Today, readers comment on state planning and development policy and practice.

Aug 08, 2022, updated Aug 08, 2022

Commenting on the story: Expert panel to review SA’s planning system

I’m stunned that this review once again has planners and developers reviewing themselves and that this government, like its predecessors, has locked the community out just as they did when the planning “reforms” were introduced. – Chris Shakes

Perhaps the new planning review panel could examine how the State Commission Assessment Panel (SCAP) approved the destruction of 85 significant and regulated trees for the Springwood development, without being provided with an arborist report in its 1300 pages tree removing application? Particularly when experts estimated that many of those trees were likely to be in excess of 1000 years old.

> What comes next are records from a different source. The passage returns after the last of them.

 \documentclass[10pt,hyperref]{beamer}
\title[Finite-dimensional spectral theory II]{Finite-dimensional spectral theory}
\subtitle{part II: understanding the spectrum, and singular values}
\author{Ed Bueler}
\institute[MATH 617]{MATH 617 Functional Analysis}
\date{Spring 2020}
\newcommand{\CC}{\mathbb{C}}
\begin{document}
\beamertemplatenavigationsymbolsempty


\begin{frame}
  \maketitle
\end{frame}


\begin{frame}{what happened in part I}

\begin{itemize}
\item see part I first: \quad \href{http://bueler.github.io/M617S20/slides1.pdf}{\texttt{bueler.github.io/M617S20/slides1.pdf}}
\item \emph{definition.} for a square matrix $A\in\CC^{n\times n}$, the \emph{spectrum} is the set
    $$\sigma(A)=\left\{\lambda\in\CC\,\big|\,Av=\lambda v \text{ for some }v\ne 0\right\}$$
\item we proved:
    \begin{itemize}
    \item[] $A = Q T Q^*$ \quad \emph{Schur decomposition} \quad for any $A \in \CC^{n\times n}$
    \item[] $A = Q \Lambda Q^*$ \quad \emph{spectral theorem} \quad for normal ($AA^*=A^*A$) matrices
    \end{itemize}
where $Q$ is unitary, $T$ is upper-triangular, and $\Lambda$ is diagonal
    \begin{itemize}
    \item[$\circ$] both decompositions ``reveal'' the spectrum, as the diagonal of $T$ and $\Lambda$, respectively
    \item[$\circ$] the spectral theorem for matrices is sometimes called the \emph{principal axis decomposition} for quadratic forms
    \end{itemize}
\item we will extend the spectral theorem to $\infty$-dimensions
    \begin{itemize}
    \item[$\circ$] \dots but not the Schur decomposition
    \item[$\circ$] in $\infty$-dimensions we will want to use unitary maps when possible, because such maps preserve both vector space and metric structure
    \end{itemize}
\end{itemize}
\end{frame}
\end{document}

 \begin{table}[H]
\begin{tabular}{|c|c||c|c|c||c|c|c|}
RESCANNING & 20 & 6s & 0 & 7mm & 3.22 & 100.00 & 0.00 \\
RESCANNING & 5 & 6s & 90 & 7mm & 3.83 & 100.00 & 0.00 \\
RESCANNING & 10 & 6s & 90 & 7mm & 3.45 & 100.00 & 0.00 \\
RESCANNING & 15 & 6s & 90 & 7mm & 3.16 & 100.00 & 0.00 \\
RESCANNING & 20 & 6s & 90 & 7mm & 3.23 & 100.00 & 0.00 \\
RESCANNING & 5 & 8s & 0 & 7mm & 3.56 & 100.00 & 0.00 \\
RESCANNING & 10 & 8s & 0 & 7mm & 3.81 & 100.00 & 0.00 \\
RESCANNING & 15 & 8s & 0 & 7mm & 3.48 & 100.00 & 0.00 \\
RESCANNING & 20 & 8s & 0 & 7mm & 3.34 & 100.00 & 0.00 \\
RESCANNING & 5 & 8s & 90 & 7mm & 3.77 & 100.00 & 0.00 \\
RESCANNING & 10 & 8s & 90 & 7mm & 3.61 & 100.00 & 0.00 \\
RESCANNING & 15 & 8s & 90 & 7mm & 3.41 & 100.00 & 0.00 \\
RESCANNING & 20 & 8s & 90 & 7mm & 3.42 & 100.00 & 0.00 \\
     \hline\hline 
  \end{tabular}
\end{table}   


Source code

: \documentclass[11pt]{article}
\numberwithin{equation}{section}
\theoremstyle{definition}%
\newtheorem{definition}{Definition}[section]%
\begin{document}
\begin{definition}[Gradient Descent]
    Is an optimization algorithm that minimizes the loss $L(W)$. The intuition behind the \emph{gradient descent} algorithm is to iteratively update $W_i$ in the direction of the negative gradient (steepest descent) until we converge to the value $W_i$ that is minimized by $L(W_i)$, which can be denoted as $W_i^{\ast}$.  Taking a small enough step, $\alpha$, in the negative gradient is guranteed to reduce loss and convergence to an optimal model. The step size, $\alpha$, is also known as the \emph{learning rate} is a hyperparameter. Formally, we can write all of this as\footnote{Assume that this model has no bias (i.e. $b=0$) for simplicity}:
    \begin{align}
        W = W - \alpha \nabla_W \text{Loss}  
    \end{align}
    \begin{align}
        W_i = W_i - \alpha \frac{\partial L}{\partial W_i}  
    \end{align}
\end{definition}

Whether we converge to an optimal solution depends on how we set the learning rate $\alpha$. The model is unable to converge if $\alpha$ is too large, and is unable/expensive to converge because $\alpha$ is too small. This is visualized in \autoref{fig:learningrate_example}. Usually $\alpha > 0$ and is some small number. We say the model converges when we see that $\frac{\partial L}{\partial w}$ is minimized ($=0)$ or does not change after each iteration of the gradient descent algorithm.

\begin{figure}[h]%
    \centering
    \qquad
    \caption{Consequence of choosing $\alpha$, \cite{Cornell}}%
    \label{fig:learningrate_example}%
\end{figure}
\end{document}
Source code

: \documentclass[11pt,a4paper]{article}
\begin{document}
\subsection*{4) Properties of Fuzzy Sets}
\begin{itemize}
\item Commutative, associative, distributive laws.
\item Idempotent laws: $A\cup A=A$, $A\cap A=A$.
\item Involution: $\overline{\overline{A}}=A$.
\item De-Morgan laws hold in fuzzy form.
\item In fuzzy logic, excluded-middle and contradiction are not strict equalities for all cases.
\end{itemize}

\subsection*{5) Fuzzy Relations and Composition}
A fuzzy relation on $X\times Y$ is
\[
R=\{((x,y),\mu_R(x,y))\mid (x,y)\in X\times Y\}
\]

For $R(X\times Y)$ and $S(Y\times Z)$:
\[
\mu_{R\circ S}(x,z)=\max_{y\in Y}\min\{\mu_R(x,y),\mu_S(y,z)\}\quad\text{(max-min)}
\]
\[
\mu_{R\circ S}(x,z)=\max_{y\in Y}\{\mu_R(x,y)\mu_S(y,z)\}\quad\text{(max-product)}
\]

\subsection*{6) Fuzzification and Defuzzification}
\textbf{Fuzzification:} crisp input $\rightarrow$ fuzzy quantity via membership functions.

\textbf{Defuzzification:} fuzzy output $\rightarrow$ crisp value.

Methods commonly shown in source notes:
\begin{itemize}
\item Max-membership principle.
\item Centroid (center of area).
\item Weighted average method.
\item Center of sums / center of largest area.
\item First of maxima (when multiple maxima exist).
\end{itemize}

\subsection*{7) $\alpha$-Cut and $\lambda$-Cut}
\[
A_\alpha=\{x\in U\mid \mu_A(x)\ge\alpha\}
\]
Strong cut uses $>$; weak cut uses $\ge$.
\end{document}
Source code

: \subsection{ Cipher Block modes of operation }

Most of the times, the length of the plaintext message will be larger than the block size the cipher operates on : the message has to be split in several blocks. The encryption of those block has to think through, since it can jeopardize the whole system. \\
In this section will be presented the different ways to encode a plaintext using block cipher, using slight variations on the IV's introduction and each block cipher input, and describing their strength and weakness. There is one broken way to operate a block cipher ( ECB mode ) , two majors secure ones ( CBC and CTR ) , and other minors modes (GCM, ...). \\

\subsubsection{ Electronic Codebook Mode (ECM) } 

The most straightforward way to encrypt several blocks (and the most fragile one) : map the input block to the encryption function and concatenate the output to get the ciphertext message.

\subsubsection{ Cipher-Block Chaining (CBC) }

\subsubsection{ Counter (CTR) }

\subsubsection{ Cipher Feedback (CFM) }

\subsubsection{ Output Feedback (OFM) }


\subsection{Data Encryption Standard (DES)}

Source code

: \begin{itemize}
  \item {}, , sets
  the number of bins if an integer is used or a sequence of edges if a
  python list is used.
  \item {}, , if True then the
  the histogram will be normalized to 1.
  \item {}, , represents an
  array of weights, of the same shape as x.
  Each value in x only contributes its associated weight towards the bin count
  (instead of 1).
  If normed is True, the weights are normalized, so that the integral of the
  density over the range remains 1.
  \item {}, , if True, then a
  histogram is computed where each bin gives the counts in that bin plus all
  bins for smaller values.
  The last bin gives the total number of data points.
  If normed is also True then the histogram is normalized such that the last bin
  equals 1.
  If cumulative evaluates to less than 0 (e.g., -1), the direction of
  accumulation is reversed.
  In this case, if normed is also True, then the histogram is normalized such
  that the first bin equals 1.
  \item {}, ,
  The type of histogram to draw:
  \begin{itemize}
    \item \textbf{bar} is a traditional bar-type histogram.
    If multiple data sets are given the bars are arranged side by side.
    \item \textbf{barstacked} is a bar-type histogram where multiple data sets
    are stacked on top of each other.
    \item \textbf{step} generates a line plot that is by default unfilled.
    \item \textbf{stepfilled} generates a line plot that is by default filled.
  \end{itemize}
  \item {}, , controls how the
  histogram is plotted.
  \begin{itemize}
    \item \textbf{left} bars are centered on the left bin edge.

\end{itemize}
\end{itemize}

Is it appropriate that SCAP panellists and Planning Commission members can also hold positions in private companies which submit development and rezoning applications? The eastern states have banned developers, development consultants and realtors from holding positions on development assessment panels.

How many of our Planning Commission members and SCAP panellists would still hold their positions, if SA adopted similar laws? – Yuri Poetzl

Commenting on the opinion piece: Rethinking South Australia’s planning system

This announcement is welcome, but has been a long time coming.

The imperative for a review of the unsatisfactory 2016 Act and the controversial Planning and Design Code was initiated by a 14,000 signature Protect our Heritage Alliance petition to parliament in April 2020. The consequent report of the parliamentary Legislative Review Committee was tabled in November 2021 and made public  last month.

This report made 14 strong recommendations for legislative and regulatory changes and reforms in the flawed planning system. Some, but not all, of these have been addressed in remit of the new ‘expert panel’.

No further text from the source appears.